DESCRIPTION OF THE TASK ::
Output the lines from the top of the entries below to the line with "## Propuesta de diseño", both included, exactly and without pictures.

[Dataset entries]
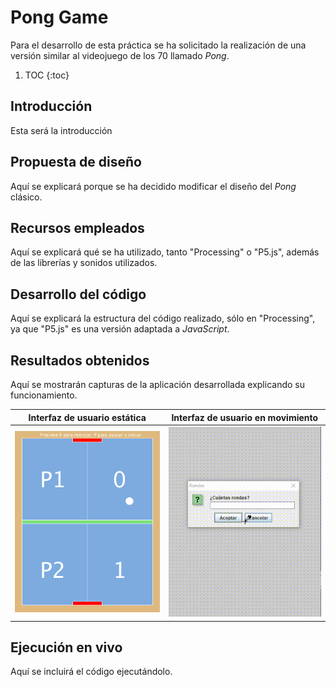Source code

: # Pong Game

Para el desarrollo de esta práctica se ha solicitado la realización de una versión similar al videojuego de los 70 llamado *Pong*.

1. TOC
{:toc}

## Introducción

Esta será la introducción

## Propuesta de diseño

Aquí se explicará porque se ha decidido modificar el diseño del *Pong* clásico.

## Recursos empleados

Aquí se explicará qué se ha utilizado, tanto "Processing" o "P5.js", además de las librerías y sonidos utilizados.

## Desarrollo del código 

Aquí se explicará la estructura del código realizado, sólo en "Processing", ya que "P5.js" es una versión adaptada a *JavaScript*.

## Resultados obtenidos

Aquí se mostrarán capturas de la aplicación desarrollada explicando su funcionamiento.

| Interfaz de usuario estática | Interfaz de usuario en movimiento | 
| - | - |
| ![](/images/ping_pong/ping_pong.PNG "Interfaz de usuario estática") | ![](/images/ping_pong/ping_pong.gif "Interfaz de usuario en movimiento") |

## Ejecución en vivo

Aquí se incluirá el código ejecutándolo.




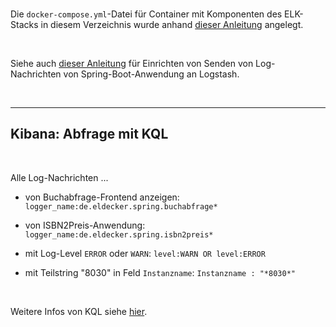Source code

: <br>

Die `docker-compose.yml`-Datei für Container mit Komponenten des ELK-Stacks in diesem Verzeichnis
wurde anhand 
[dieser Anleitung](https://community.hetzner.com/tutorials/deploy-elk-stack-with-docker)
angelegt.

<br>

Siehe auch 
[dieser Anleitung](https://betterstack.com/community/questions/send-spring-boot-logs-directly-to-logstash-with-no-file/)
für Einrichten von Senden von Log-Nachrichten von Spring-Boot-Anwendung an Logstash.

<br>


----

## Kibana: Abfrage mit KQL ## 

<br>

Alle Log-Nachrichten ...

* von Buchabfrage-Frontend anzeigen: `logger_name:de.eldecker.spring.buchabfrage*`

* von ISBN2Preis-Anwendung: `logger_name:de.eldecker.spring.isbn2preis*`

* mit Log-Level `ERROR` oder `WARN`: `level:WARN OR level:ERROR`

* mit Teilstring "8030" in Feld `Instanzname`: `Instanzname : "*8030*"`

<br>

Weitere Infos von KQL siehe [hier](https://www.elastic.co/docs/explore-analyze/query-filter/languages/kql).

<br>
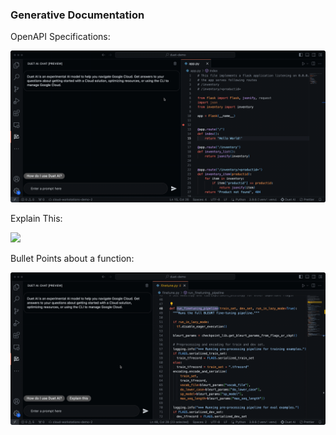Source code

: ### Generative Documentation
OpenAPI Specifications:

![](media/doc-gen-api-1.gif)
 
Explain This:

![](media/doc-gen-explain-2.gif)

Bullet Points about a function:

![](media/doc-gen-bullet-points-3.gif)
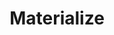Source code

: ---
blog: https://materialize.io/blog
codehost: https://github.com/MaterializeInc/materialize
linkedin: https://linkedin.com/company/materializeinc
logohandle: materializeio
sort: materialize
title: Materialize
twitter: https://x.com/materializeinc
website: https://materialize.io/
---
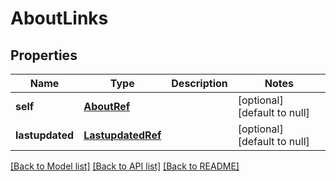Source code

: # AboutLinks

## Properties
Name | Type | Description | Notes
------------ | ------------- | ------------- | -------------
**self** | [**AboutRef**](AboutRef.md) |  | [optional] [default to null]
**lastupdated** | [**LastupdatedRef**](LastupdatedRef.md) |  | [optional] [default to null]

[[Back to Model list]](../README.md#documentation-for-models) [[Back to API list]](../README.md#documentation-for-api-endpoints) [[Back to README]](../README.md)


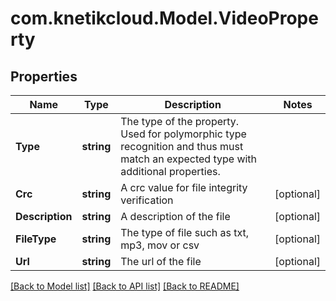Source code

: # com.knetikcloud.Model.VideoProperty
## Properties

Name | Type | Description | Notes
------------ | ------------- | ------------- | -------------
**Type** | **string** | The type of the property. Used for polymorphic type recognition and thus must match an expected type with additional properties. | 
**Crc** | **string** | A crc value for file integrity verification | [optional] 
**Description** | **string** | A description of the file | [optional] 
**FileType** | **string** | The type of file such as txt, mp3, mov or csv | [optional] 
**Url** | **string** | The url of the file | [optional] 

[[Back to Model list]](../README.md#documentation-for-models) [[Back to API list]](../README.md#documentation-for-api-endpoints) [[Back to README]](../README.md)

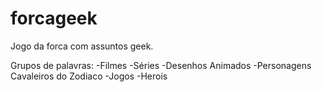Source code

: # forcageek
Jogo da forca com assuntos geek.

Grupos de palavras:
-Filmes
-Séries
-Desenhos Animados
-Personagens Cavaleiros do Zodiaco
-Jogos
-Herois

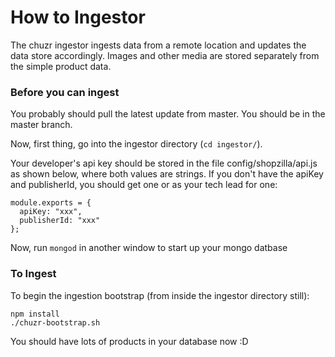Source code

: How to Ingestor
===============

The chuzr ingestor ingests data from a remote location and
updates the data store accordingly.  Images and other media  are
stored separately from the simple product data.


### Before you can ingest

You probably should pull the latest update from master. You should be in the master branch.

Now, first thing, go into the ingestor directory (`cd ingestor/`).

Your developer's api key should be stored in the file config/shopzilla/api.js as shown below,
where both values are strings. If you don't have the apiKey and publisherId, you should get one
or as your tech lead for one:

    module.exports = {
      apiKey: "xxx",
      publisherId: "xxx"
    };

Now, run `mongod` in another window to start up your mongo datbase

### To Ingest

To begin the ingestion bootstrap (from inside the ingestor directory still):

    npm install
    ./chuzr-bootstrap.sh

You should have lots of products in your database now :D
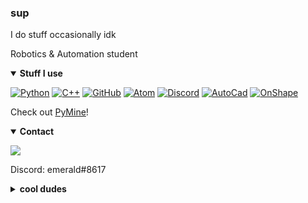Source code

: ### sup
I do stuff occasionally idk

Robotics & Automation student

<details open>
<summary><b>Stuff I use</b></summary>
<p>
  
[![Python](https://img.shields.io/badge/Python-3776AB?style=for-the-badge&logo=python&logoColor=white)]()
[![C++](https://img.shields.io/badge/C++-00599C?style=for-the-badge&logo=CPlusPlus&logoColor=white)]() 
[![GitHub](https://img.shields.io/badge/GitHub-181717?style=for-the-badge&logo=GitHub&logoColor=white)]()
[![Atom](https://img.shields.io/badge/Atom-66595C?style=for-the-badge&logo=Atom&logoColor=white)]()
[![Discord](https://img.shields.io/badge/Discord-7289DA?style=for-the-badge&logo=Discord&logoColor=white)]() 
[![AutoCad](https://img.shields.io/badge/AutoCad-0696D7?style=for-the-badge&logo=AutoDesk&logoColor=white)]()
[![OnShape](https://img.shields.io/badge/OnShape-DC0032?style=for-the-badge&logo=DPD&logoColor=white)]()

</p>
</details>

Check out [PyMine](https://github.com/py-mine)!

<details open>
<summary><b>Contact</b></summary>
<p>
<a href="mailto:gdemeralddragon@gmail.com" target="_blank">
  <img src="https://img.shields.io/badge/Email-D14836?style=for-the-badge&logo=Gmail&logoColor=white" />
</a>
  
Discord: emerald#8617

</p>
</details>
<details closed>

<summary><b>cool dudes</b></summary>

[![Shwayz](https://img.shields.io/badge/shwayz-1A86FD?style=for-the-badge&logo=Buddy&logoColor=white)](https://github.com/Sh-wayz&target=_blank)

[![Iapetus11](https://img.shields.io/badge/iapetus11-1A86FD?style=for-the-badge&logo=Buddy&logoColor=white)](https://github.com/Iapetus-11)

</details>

ANSWER BOX ::
Source code

: # Pong Game

Para el desarrollo de esta práctica se ha solicitado la realización de una versión similar al videojuego de los 70 llamado *Pong*.

1. TOC
{:toc}

## Introducción

Esta será la introducción

## Propuesta de diseño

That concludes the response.